__WHAT TO PRODUCE__.
Lines in the records below that contain the word "jeasession" must each be copied.

+===+

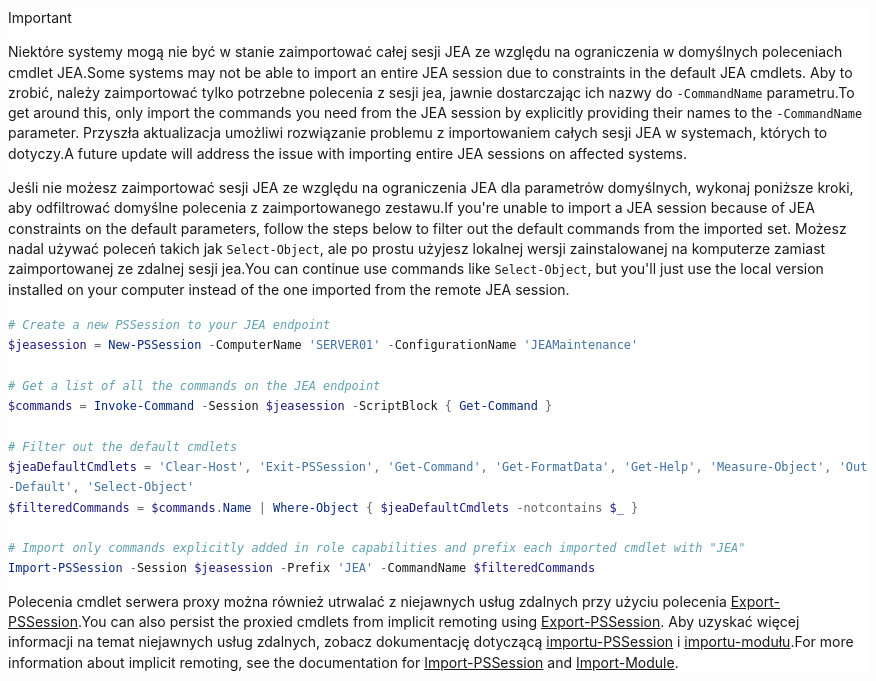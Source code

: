 > [!IMPORTANT]
> <span data-ttu-id="b3518-134">Niektóre systemy mogą nie być w stanie zaimportować całej sesji JEA ze względu na ograniczenia w domyślnych poleceniach cmdlet JEA.</span><span class="sxs-lookup"><span data-stu-id="b3518-134">Some systems may not be able to import an entire JEA session due to constraints in the default JEA cmdlets.</span></span> <span data-ttu-id="b3518-135">Aby to zrobić, należy zaimportować tylko potrzebne polecenia z sesji jea, jawnie dostarczając ich nazwy do `-CommandName` parametru.</span><span class="sxs-lookup"><span data-stu-id="b3518-135">To get around this, only import the commands you need from the JEA session by explicitly providing their names to the `-CommandName` parameter.</span></span> <span data-ttu-id="b3518-136">Przyszła aktualizacja umożliwi rozwiązanie problemu z importowaniem całych sesji JEA w systemach, których to dotyczy.</span><span class="sxs-lookup"><span data-stu-id="b3518-136">A future update will address the issue with importing entire JEA sessions on affected systems.</span></span>

<span data-ttu-id="b3518-137">Jeśli nie możesz zaimportować sesji JEA ze względu na ograniczenia JEA dla parametrów domyślnych, wykonaj poniższe kroki, aby odfiltrować domyślne polecenia z zaimportowanego zestawu.</span><span class="sxs-lookup"><span data-stu-id="b3518-137">If you're unable to import a JEA session because of JEA constraints on the default parameters, follow the steps below to filter out the default commands from the imported set.</span></span> <span data-ttu-id="b3518-138">Możesz nadal używać poleceń takich jak `Select-Object`, ale po prostu użyjesz lokalnej wersji zainstalowanej na komputerze zamiast zaimportowanej ze zdalnej sesji jea.</span><span class="sxs-lookup"><span data-stu-id="b3518-138">You can continue use commands like `Select-Object`, but you'll just use the local version installed on your computer instead of the one imported from the remote JEA session.</span></span>

```powershell
# Create a new PSSession to your JEA endpoint
$jeasession = New-PSSession -ComputerName 'SERVER01' -ConfigurationName 'JEAMaintenance'

# Get a list of all the commands on the JEA endpoint
$commands = Invoke-Command -Session $jeasession -ScriptBlock { Get-Command }

# Filter out the default cmdlets
$jeaDefaultCmdlets = 'Clear-Host', 'Exit-PSSession', 'Get-Command', 'Get-FormatData', 'Get-Help', 'Measure-Object', 'Out-Default', 'Select-Object'
$filteredCommands = $commands.Name | Where-Object { $jeaDefaultCmdlets -notcontains $_ }

# Import only commands explicitly added in role capabilities and prefix each imported cmdlet with "JEA"
Import-PSSession -Session $jeasession -Prefix 'JEA' -CommandName $filteredCommands
```

<span data-ttu-id="b3518-139">Polecenia cmdlet serwera proxy można również utrwalać z niejawnych usług zdalnych przy użyciu polecenia [Export-PSSession](/powershell/microsoft.powershell.utility/Export-PSSession).</span><span class="sxs-lookup"><span data-stu-id="b3518-139">You can also persist the proxied cmdlets from implicit remoting using [Export-PSSession](/powershell/microsoft.powershell.utility/Export-PSSession).</span></span>
<span data-ttu-id="b3518-140">Aby uzyskać więcej informacji na temat niejawnych usług zdalnych, zobacz dokumentację dotyczącą [importu-PSSession](/powershell/microsoft.powershell.utility/import-pssession) i [importu-modułu](/powershell/microsoft.powershell.core/import-module).</span><span class="sxs-lookup"><span data-stu-id="b3518-140">For more information about implicit remoting, see the documentation for [Import-PSSession](/powershell/microsoft.powershell.utility/import-pssession) and [Import-Module](/powershell/microsoft.powershell.core/import-module).</span></span>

+===+

__TASK RESULT__.
$jeasession = New-PSSession -ComputerName 'SERVER01' -ConfigurationName 'JEAMaintenance'
$commands = Invoke-Command -Session $jeasession -ScriptBlock { Get-Command }
Import-PSSession -Session $jeasession -Prefix 'JEA' -CommandName $filteredCommands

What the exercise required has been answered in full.